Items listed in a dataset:
════════════════════

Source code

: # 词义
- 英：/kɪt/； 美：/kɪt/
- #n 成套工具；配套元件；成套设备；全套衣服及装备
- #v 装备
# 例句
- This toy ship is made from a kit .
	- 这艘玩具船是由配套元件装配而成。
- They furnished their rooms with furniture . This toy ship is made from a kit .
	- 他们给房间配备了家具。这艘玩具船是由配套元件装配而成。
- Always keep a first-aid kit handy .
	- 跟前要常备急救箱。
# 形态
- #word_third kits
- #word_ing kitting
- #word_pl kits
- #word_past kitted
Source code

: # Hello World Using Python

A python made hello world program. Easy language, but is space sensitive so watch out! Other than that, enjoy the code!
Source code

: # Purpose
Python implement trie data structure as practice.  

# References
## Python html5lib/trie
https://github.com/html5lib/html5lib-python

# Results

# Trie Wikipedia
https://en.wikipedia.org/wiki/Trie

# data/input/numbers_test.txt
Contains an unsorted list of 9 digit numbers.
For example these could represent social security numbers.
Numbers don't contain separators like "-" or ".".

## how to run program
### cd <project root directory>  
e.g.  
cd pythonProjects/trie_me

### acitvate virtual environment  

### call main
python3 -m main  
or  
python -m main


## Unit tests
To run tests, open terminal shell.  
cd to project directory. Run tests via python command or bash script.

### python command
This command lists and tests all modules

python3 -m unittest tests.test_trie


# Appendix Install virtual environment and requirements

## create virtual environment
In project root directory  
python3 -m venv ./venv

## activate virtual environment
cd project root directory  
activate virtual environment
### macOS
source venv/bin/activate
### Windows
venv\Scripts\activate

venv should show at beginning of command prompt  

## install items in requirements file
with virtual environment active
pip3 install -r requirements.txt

════════════════════

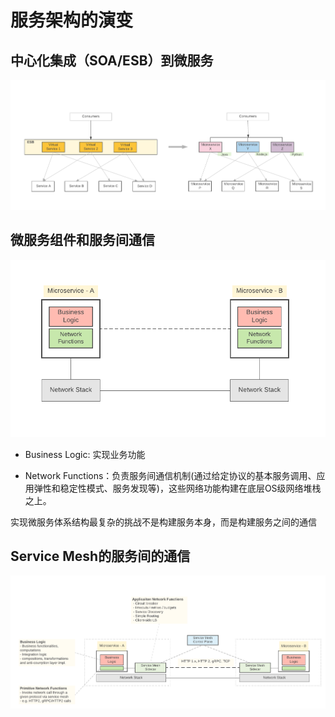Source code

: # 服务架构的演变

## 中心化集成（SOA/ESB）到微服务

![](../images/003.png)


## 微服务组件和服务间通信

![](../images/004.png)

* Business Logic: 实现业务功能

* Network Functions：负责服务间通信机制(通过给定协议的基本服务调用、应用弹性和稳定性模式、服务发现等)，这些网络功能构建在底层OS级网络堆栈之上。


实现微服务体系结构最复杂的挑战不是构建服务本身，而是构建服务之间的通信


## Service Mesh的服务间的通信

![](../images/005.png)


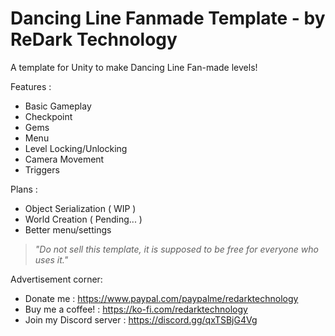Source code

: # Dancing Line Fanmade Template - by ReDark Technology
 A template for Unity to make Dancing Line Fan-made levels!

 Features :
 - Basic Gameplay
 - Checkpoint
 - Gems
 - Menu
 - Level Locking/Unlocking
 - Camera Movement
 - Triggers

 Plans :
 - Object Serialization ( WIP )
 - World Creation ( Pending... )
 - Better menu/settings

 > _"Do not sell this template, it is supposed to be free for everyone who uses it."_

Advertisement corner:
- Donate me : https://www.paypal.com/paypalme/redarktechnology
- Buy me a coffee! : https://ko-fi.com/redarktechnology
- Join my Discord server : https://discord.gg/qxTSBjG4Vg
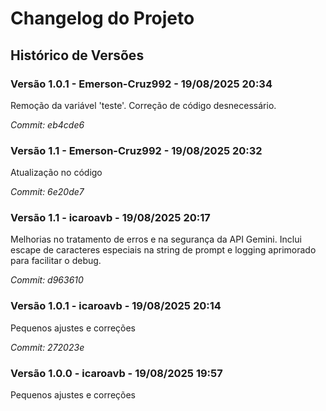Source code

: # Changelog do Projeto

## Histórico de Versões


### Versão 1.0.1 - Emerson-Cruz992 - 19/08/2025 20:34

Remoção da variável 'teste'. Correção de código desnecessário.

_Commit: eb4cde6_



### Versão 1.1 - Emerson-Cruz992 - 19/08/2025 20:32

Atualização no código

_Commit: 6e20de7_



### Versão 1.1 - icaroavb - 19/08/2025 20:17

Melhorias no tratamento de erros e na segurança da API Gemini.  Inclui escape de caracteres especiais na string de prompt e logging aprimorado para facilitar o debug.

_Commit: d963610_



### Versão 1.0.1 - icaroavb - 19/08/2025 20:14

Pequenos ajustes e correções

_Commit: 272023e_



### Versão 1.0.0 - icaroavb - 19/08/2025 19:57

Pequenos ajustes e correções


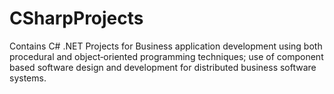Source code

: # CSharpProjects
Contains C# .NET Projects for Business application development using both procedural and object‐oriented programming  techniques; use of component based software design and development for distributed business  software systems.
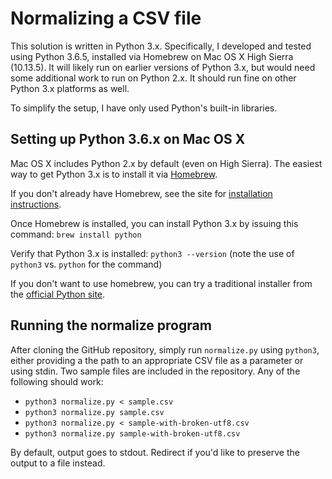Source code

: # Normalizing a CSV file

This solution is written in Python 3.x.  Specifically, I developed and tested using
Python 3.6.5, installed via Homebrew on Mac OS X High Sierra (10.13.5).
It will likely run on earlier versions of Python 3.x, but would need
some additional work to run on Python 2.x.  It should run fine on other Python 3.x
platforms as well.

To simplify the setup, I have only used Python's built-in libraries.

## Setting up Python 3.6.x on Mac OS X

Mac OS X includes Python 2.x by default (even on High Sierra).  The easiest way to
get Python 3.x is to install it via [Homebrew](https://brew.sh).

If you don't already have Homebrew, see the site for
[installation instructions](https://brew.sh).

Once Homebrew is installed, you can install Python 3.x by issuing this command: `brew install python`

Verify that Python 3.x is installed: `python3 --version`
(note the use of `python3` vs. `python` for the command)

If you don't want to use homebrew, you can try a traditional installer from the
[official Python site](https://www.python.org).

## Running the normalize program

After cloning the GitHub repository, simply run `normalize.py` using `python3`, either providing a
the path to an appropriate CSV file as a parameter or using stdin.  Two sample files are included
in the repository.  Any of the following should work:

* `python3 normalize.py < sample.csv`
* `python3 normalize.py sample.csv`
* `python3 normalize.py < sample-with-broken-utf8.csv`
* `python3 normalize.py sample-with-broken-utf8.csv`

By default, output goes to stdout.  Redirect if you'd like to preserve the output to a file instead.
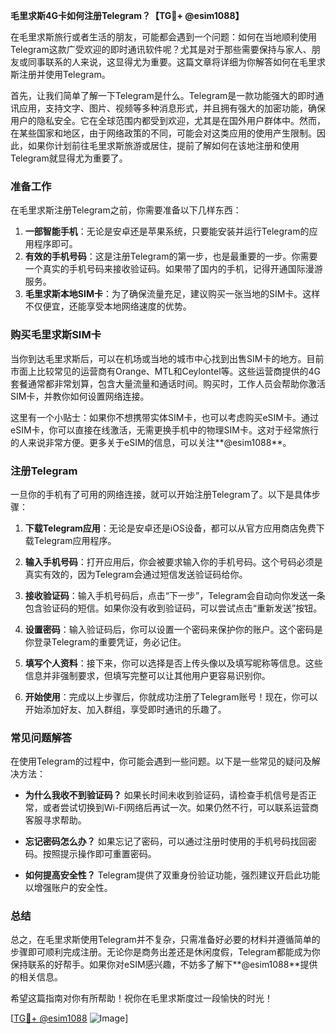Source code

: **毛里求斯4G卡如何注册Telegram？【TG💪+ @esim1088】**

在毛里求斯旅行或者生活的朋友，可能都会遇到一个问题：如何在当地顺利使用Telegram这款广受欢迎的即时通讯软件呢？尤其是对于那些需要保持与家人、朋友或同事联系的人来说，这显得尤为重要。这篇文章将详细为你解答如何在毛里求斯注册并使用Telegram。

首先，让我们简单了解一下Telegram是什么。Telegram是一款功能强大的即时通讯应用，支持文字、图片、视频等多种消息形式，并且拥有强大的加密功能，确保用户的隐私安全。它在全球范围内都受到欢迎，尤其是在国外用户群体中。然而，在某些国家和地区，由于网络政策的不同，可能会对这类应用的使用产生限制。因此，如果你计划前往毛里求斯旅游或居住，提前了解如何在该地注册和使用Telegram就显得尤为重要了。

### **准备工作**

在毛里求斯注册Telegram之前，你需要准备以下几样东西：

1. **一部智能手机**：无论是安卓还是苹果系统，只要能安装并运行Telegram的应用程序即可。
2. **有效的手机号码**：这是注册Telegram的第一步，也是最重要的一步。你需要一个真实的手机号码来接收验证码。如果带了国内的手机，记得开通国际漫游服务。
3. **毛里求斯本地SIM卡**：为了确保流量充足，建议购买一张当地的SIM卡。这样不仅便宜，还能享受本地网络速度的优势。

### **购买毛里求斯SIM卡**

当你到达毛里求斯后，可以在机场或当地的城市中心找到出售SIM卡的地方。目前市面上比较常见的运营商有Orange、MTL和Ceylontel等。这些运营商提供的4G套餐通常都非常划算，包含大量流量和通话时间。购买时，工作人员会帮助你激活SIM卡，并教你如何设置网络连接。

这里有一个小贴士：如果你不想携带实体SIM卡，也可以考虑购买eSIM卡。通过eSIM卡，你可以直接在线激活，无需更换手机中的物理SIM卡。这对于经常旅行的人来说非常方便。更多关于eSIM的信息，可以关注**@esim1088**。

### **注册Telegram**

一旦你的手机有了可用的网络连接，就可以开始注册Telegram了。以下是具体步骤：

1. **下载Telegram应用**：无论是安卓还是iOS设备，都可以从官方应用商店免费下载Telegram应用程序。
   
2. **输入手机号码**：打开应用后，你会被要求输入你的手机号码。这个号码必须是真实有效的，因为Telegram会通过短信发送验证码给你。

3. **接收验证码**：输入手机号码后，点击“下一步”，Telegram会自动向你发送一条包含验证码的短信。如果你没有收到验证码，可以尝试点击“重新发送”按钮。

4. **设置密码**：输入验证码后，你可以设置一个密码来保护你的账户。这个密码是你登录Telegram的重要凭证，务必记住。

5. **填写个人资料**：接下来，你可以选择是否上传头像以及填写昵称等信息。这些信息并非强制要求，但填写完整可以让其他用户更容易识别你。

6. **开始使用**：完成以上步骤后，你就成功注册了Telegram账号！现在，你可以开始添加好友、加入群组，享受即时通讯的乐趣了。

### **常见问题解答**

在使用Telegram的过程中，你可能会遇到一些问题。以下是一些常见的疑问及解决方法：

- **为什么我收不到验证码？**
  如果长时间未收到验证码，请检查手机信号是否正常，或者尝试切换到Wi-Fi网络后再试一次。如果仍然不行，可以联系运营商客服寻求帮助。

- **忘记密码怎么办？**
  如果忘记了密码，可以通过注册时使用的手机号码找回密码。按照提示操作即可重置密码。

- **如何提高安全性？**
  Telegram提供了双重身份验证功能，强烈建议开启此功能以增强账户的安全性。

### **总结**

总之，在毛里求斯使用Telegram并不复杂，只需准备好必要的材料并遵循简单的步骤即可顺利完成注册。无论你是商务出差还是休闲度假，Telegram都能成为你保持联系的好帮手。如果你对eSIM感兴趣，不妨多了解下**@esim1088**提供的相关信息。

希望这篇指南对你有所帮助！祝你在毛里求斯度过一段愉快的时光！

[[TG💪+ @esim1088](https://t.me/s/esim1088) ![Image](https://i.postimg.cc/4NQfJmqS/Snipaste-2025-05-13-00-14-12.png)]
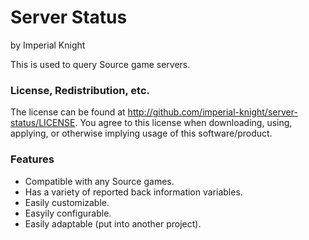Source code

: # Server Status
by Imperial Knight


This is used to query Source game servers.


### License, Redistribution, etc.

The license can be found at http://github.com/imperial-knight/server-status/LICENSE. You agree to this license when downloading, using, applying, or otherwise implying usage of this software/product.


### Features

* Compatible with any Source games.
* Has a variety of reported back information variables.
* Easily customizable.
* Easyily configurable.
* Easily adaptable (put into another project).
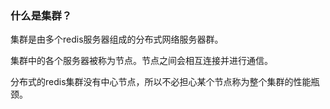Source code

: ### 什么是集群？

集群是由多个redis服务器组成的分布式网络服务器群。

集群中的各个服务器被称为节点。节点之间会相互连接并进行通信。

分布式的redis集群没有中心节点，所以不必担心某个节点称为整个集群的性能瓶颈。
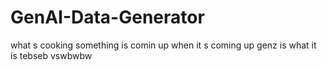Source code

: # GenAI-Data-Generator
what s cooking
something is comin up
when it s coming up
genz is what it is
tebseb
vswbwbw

════════════════════

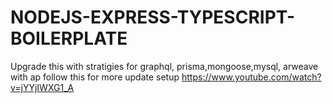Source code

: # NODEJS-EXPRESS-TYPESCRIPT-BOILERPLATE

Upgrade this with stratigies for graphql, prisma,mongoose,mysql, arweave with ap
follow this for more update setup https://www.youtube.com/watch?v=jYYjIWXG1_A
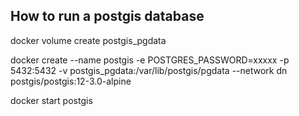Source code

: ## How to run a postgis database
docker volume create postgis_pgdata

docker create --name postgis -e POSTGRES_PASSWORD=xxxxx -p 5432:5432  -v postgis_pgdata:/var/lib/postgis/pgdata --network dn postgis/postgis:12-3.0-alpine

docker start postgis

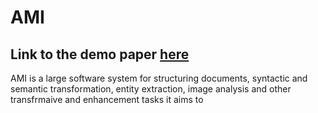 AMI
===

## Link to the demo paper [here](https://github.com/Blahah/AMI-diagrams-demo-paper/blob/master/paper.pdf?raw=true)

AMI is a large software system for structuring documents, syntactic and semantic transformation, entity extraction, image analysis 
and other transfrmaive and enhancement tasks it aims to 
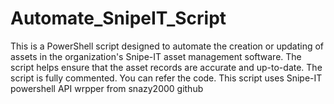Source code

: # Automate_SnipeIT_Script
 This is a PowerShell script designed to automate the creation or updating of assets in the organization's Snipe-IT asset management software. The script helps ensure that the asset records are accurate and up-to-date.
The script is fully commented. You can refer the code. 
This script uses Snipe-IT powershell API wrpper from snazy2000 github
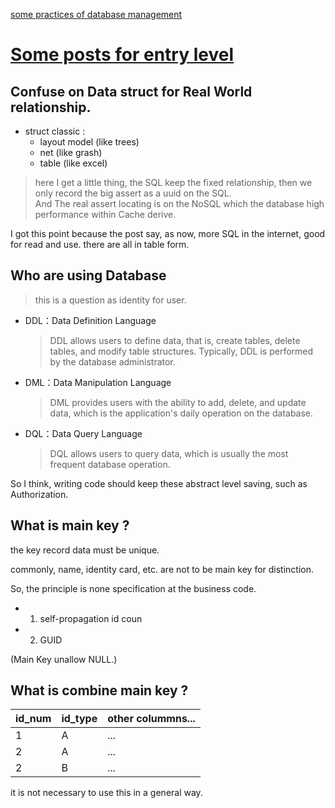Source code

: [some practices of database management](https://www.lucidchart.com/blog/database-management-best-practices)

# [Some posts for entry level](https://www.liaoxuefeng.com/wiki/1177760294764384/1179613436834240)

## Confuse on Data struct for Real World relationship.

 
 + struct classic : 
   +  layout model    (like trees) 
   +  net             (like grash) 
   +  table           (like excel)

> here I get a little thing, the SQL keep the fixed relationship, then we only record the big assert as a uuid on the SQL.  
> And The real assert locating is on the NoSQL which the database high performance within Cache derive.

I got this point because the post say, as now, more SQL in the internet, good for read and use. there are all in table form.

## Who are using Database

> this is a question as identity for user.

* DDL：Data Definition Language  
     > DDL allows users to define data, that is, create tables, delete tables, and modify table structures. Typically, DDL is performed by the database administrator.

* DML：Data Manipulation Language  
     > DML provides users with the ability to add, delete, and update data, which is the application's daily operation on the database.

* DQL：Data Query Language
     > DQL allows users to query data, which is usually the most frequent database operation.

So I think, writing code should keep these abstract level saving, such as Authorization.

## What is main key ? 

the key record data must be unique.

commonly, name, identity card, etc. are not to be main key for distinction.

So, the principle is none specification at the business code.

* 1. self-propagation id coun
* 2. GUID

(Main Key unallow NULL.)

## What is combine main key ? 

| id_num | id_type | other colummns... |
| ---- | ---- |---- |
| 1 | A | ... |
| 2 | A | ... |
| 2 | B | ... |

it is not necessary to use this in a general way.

════════════════════

In the entries above, find the line holding "other colummns... |" and the line holding "it is not necessary", then retype exactly those two lines and every line between them, and nothing else.

| id_num | id_type | other colummns... |
| ---- | ---- |---- |
| 1 | A | ... |
| 2 | A | ... |
| 2 | B | ... |

it is not necessary to use this in a general way.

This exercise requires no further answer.